Вскоре после этой программы Жуков предложил мне сыграть с оркестром концерт Баха. Сделал это как бы невзначай, хотя не мог не понимать, что значит после десяти лет работы сидя вдруг встать на всеобщее обозрение перед столичной публикой. Учитывая, что запись к тому же пойдет на радио. Я начала отказываться. Он, нервно куря, заходил между пультами, ещё не убранными со сцены после репетиции. Быстро ходил и, скажем так, громко гневался. Одновременно искрами из глаз бомбардировал меня до самой души, в которой сразу загорелась сигнальная лампочка тревоги «Кощей!».
Я представила несколько аргументов против его проекта:
«У меня очень слабые нервы. Я не играю наизусть, давно не играю стоя. И я не лауреат, даже не концертмейстер оркестра, а всего лишь зам».

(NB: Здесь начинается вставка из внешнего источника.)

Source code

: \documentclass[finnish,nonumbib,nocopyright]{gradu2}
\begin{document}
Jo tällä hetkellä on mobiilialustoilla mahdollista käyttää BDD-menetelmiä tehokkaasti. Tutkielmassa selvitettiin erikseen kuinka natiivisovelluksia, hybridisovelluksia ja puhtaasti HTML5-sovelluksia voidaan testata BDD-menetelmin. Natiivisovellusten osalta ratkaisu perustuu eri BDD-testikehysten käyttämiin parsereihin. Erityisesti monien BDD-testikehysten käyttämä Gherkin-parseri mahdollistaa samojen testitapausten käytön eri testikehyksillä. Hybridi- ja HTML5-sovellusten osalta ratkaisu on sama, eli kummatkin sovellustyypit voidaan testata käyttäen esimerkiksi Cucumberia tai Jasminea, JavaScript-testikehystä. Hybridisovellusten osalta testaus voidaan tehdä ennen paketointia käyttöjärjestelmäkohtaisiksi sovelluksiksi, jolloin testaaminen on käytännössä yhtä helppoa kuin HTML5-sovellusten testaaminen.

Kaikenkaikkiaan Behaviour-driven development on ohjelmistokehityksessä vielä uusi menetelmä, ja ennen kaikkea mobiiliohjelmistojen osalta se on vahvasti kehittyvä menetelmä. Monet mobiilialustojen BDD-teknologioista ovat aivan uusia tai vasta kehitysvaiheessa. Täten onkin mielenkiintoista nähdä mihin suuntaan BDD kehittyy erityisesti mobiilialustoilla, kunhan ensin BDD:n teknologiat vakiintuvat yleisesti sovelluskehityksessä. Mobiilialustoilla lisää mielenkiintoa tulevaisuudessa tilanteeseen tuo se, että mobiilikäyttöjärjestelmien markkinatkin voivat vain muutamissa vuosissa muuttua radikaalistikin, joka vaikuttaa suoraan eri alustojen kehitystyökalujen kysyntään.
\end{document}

Первое заявление было встречено неожиданно добродушной ухмылкой. А на остальное он ответил:
«Наизусть скрипично-гобойный концерт Баха не играют. Какие у Вас проблемы со стоянием? Объясните мне, Олечка, кто такие эти лауреаты и почему я должен их приглашать. Абраменков, скрипач из оркестра Баршая, записал на пластинку этот концерт, хотя концертмейстером тогда был Смирнов».
Короче, всё свелось к привычному: баба — дура. Он этого не сказал, но крупными буквами написал на своём лице.
У нас не было штатных духовиков, и для двойного концерта пригласили гобоиста из оркестра радио. Он обладал редким по красоте звуком, что меня несказанно обрадовало, так как если у гобоя носовой тон, то его можно убить, и тебя почти наверняка оправдают. Гобоист вызвал во мне маниакальное любопытство устройством своего дыхательного аппарата. Этот молодой человек был, казалось, представителем древней группы двоякодышащих пресноводных рыб — счастливых обладателей как лёгочного, так и жаберного приспособлений. На репетиции, в знаменитом, упоительном адажио он замедлял темп, и без того медленный, головой показывая Жукову, что мол, «не надо торопить пиццикато, поплыли вооон до того буйка, там вынырнем, а тогда уж и она поиграет».
Она играла ту же мелодию смычком, которого ей патологически не хватало на длинную фразу, и приходилось его незаметно перехватывать. После концерта я спросила маэстро, чем же всё-таки дышит этот парень, ведь по метроному получалось около двух минут без кислорода. «Вас интересует химия или анатомия гобоиста?» — ехидно улыбнулся Жуков и стал объяснять про циклическое дыхание, чего я, невежда, не знала.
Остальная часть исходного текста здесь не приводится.